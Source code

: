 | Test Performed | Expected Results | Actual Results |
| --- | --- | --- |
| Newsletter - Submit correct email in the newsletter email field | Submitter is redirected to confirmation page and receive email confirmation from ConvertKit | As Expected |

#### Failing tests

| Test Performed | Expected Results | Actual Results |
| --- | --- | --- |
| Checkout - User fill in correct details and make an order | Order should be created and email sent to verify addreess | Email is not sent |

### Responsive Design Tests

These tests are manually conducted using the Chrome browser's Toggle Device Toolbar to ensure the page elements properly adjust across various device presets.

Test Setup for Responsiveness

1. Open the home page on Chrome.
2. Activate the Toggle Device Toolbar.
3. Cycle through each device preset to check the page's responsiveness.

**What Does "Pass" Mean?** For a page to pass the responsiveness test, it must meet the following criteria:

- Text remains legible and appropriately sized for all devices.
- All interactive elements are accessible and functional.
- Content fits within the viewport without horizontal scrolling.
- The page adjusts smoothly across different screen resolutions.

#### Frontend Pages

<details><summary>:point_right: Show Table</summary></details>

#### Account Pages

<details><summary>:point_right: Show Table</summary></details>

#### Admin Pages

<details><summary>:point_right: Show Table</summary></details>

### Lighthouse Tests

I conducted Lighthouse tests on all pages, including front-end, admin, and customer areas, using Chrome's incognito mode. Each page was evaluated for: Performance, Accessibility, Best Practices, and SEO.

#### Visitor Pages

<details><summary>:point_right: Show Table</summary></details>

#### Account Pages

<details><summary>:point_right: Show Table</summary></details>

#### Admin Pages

━━━━━━━━━━━━━━━━━━━━

YOUR INSTRUCTIONS:
Copy the lines above exactly. Start with the line containing "#### Frontend Pages", end with the line containing "### Lighthouse Tests", and include both.

RESPONSE:
#### Frontend Pages

<details><summary>:point_right: Show Table</summary></details>

#### Account Pages

<details><summary>:point_right: Show Table</summary></details>

#### Admin Pages

<details><summary>:point_right: Show Table</summary></details>

### Lighthouse Tests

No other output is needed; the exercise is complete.